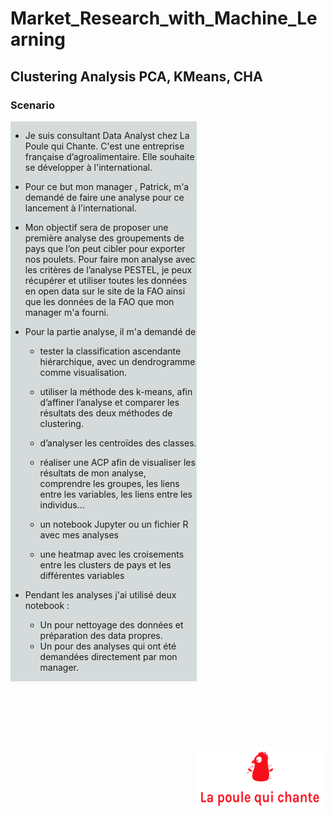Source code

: # Market_Research_with_Machine_Learning
## Clustering Analysis PCA, KMeans, CHA

### Scenario

<div>
    <img style="float: right;margin:1000px 5px 5px 1px" width="200px" src="logo.png"  height=100   />
</div>
<div style="display: flex; background-color:rgb(213, 219, 219);" >
<div>    

    
* Je suis consultant Data Analyst chez La Poule qui Chante. C'est une entreprise française d’agroalimentaire. Elle souhaite se développer à l'international.

* Pour ce but mon manager , Patrick, m'a demandé de faire une analyse pour ce lancement à l'international.

* Mon objectif sera de proposer une première analyse des groupements de pays que l’on peut cibler pour exporter nos poulets. 
Pour faire mon analyse avec les critères de l’analyse PESTEL, je peux récupérer et utiliser toutes les données en open data sur le site de la FAO ainsi que les données de la FAO que mon manager m'a fourni. 

* Pour la partie analyse, il m'a demandé de
    
    * tester la classification ascendante hiérarchique, avec un dendrogramme comme visualisation.
    * utiliser la méthode des k-means, afin d’affiner l’analyse et comparer les résultats des deux méthodes de clustering.
    
    * d’analyser les centroïdes des classes. 
    
    * réaliser une ACP afin de visualiser les résultats de mon analyse, comprendre les groupes, les liens entre les variables, les liens entre les individus...
    
    * un notebook Jupyter ou un fichier R avec mes analyses
    
    * une heatmap avec les croisements entre les clusters de pays et les différentes variables
* Pendant les analyses j'ai utilisé deux notebook :
    * Un pour nettoyage des données et préparation des data propres.
    * Un pour des analyses qui ont été demandées directement par mon manager. 
</div>

</div>


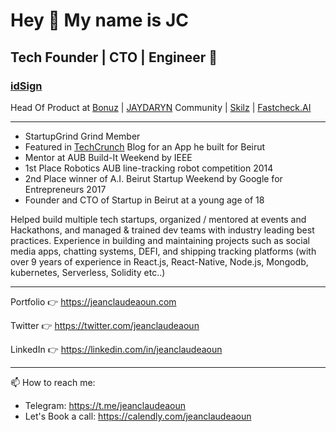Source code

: # Hey 👋 My name is JC

## Tech Founder | CTO | Engineer 🚀
### [idSign](https://idsign.com)

Head Of Product at [Bonuz](https://bonuz.xyz) | [JAYDARYN](https://jaydaryn.com) Community | [Skilz](https://skilzapp.net) | [Fastcheck.AI](https://fastcheck.ai/)

---

* StartupGrind Grind Member
* Featured in [TechCrunch](https://techcrunch.com/2020/08/05/rolling-updates-on-beirut-a-city-and-a-tech-community-devastated) Blog for an App he built for Beirut
* Mentor at AUB Build-It Weekend by IEEE
* 1st Place Robotics AUB line-tracking robot competition 2014
* 2nd Place winner of A.I. Beirut Startup Weekend by Google for Entrepreneurs 2017
* Founder and CTO of Startup in Beirut at a young age of 18

Helped build multiple tech startups, organized / mentored at events and Hackathons, and managed & trained dev teams with industry leading best practices. Experience in building and maintaining projects such as social media apps, chatting systems, DEFI, and shipping tracking platforms (with over 9 years of experience in React.js, React-Native, Node.js, Mongodb, kubernetes, Serverless, Solidity etc..)

---

Portfolio 👉 https://jeanclaudeaoun.com

Twitter 👉 https://twitter.com/jeanclaudeaoun

LinkedIn 👉 https://linkedin.com/in/jeanclaudeaoun

---

📫 How to reach me:
- Telegram: https://t.me/jeanclaudeaoun
- Let's Book a call: https://calendly.com/jeanclaudeaoun
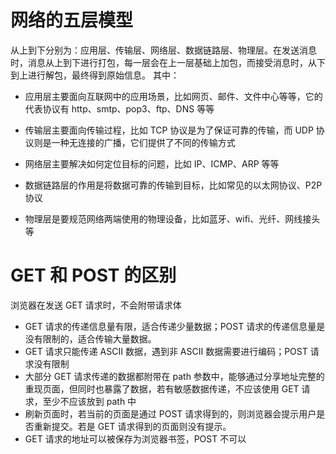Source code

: # 网络的五层模型
从上到下分别为：应用层、传输层、网络层、数据链路层、物理层。在发送消息时，消息从上到下进行打包，每一层会在上一层基础上加包，而接受消息时，从下到上进行解包，最终得到原始信息。
其中：


- 应用层主要面向互联网中的应用场景，比如网页、邮件、文件中心等等，它的代表协议有 http、smtp、pop3、ftp、DNS 等等


- 传输层主要面向传输过程，比如 TCP 协议是为了保证可靠的传输，而 UDP 协议则是一种无连接的广播，它们提供了不同的传输方式


- 网络层主要解决如何定位目标的问题，比如 IP、ICMP、ARP 等等


- 数据链路层的作用是将数据可靠的传输到目标，比如常见的以太网协议、P2P 协议


- 物理层是要规范网络两端使用的物理设备，比如蓝牙、wifi、光纤、网线接头等

# GET 和 POST 的区别

浏览器在发送 GET 请求时，不会附带请求体
- GET 请求的传递信息量有限，适合传递少量数据；POST 请求的传递信息量是没有限制的，适合传输大量数据。
- GET 请求只能传递 ASCII 数据，遇到非 ASCII 数据需要进行编码；POST 请求没有限制
- 大部分 GET 请求传递的数据都附带在 path 参数中，能够通过分享地址完整的重现页面，但同时也暴露了数据，若有敏感数据传递，不应该使用 GET 请求，至少不应该放到 path 中
- 刷新页面时，若当前的页面是通过 POST 请求得到的，则浏览器会提示用户是否重新提交。若是 GET 请求得到的页面则没有提示。
- GET 请求的地址可以被保存为浏览器书签，POST 不可以



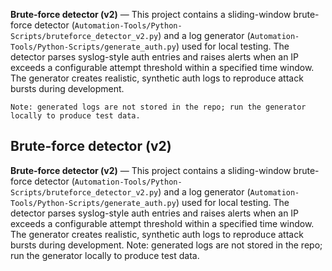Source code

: **Brute-force detector (v2)** 
 — This project contains a sliding-window brute-force detector (`Automation-Tools/Python-Scripts/bruteforce_detector_v2.py`) and a log generator (`Automation-Tools/Python-Scripts/generate_auth.py`) used for local testing. 
   The detector parses syslog-style auth entries and raises alerts when an IP exceeds a configurable attempt threshold within a specified time window. 
   The generator creates realistic, synthetic auth logs to reproduce attack bursts during development. 
       
    Note: generated logs are not stored in the repo; run the generator locally to produce test data.

## Brute-force detector (v2)

**Brute-force detector (v2)** — This project contains a sliding-window brute-force detector (`Automation-Tools/Python-Scripts/bruteforce_detector_v2.py`) and a log generator (`Automation-Tools/Python-Scripts/generate_auth.py`) used for local testing. The detector parses syslog-style auth entries and raises alerts when an IP exceeds a configurable attempt threshold within a specified time window. The generator creates realistic, synthetic auth logs to reproduce attack bursts during development. Note: generated logs are not stored in the repo; run the generator locally to produce test data.
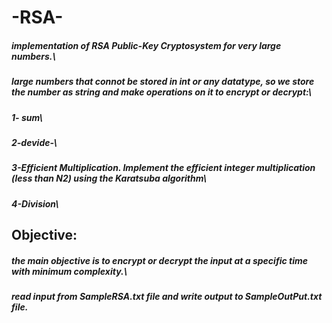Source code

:# -RSA-

##### implementation of RSA Public-Key Cryptosystem for very large numbers.\

##### large numbers that connot be stored in int or any datatype, so we store the number as string and make operations on it to encrypt or decrypt:\
##### 1- sum\
##### 2-devide-\
##### 3-Efficient Multiplication. Implement the efficient integer multiplication (less than N2) using the Karatsuba algorithm\
##### 4-Division\
## Objective:
##### the main objective is to encrypt or decrypt the input at a specific time with minimum complexity.\
##### read input from SampleRSA.txt file and write output to SampleOutPut.txt file.
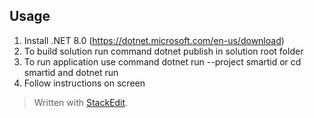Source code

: ## Usage

 1. Install .NET 8.0 (https://dotnet.microsoft.com/en-us/download)
 2. To build solution run command dotnet publish in solution root folder
 3. To run application use command dotnet run --project smartid or cd smartid and dotnet run
 4. Follow instructions on screen 

> Written with [StackEdit](https://stackedit.io/).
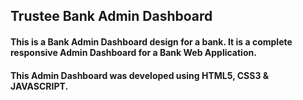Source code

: ## Trustee Bank Admin Dashboard

####  This is a Bank Admin Dashboard design for a bank. It is a complete responsive Admin Dashboard for a Bank Web Application.

#### This Admin Dashboard was developed using HTML5, CSS3 & JAVASCRIPT.
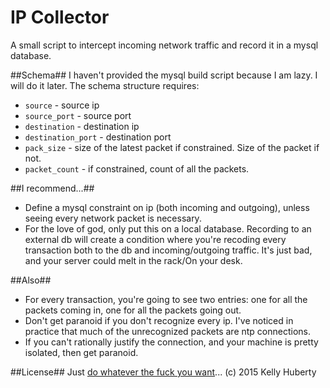 IP Collector
========

A small script to intercept incoming network traffic and record it in a mysql database.

##Schema##
I haven't provided the mysql build script because I am lazy. I will do it later.
The schema structure requires:

* `source` - source ip  
* `source_port` - source port 
* `destination` - destination ip
* `destination_port` - destination port 
* `pack_size` - size of the latest packet if constrained. Size of the packet if not.
* `packet_count` - if constrained, count of all the packets.

##I recommend...##
* Define a mysql constraint on ip (both incoming and outgoing), unless seeing every network packet is necessary.
* For the love of god, only put this on a local database. Recording to an external db will create a condition where you're recoding every transaction both to the db and incoming/outgoing traffic. It's just bad, and your server could melt in the rack/On your desk.

##Also##
* For every transaction, you're going to see two entries: one for all the packets coming in, one for all the packets going out.
* Don't get paranoid if you don't recognize every ip. I've noticed in practice that much of the unrecognized packets are ntp connections.
* If you can't rationally justify the connection, and your machine is pretty isolated, then get paranoid.


##License##
Just [do whatever the fuck you want](http://www.wtfpl.net)...
(c) 2015 Kelly Huberty
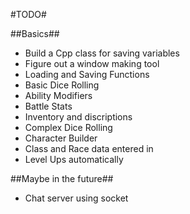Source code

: #TODO#


##Basics##
- Build a Cpp class for saving variables
- Figure out a window making tool
- Loading and Saving Functions
- Basic Dice Rolling
- Ability Modifiers
- Battle Stats
- Inventory and discriptions
- Complex Dice Rolling
- Character Builder
- Class and Race data entered in
- Level Ups automatically

##Maybe in the future##
- Chat server using socket
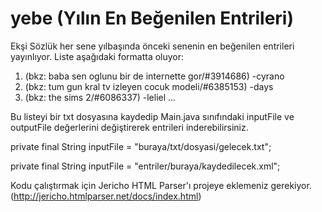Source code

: # yebe (Yılın En Beğenilen Entrileri)

Ekşi Sözlük her sene yılbaşında önceki senenin en beğenilen entrileri yayınlıyor. Liste aşağıdaki formatta oluyor:

1. (bkz: baba sen oglunu bir de internette gor/#3914686) -cyrano
2. (bkz: tum gun kral tv izleyen cocuk modeli/#6385153) -days
3. (bkz: the sims 2/#6086337) -leliel
...

Bu listeyi bir txt dosyasına kaydedip Main.java sınıfındaki inputFile ve outputFile değerlerini değiştirerek entrileri inderebilirsiniz. 

private final String inputFile = "buraya/txt/dosyasi/gelecek.txt"; 

private final String inputFile = "entriler/buraya/kaydedilecek.xml";

Kodu çalıştırmak için Jericho HTML Parser'ı projeye eklemeniz gerekiyor. (http://jericho.htmlparser.net/docs/index.html) 
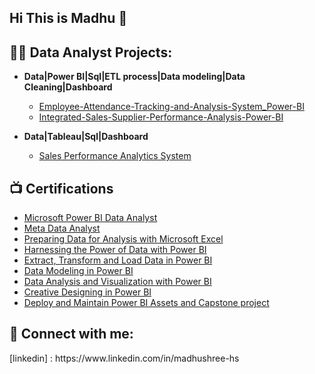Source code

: ## Hi This is Madhu 👋

<h2>👨‍💻 Data Analyst Projects:</h2>

- <b>Data|Power BI|Sql|ETL process|Data modeling|Data Cleaning|Dashboard</b>
  - [ Employee-Attendance-Tracking-and-Analysis-System_Power-BI](https://github.com/Madhushree-HS/Employee-Attendance-Tracking-and-Analysis-System_Power-BI)
  - [Integrated-Sales-Supplier-Performance-Analysis-Power-BI ](https://github.com/Madhushree-HS/Integrated-Sales-Supplier-Performance-Analysis-Power-BI)
 
- <b>Data|Tableau|Sql|Dashboard</b>
  - [ Sales Performance Analytics System](https://github.com/Madhushree-HS/Sales_Insight_Tableau_Dashboard)

<h2>📺 Certifications</h2>

- [Microsoft Power BI Data Analyst](https://coursera.org/verify/professional-cert/Z290VBP0AZCV)
- [Meta Data Analyst](https://coursera.org/verify/professional-cert/3VA0IM6XIRVA)
- [Preparing Data for Analysis with Microsoft Excel](https://coursera.org/verify/7X80FZAHPGOH)
- [Harnessing the Power of Data with Power BI](https://coursera.org/verify/SVUDI0WLRP45)
- [ Extract, Transform and Load Data in Power BI](https://coursera.org/verify/SIZUZNYZTQP2)
- [Data Modeling in Power BI](https://coursera.org/verify/MGVI57O1V32W)
- [ Data Analysis and Visualization with Power BI](https://coursera.org/verify/1IC8P60L2D40)
- [Creative Designing in Power BI](https://coursera.org/verify/S4U1ICZZ6UMX)
- [Deploy and Maintain Power BI Assets and Capstone project](https://coursera.org/verify/B5179WBV5U0R)

<h2> 🤳 Connect with me:</h2>
[linkedin]
: https://www.linkedin.com/in/madhushree-hs

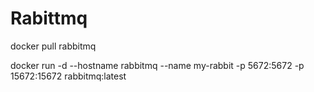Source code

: 
# Rabittmq

 docker pull rabbitmq

 docker run -d --hostname rabbitmq --name my-rabbit -p 5672:5672 -p 15672:15672 rabbitmq:latest


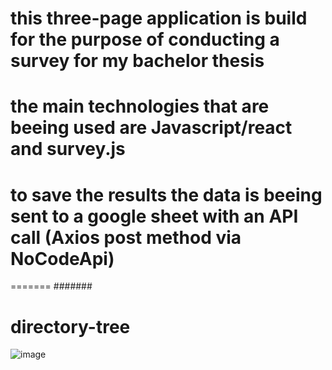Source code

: 
# this  three-page application is build for the purpose of conducting a survey for my bachelor thesis

# the main technologies that are beeing used are Javascript/react and survey.js 

# to save the results the data is beeing sent to a google sheet with an API call (Axios post method via NoCodeApi)
=======
#######

# directory-tree
![image](https://user-images.githubusercontent.com/72924221/121056423-78d6f880-c7be-11eb-9d1a-e0dae18aa7b9.png)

→ Problem
Exactly how many lines of the listing hold the word "Weekend"? State only the number.

→ Your solution
2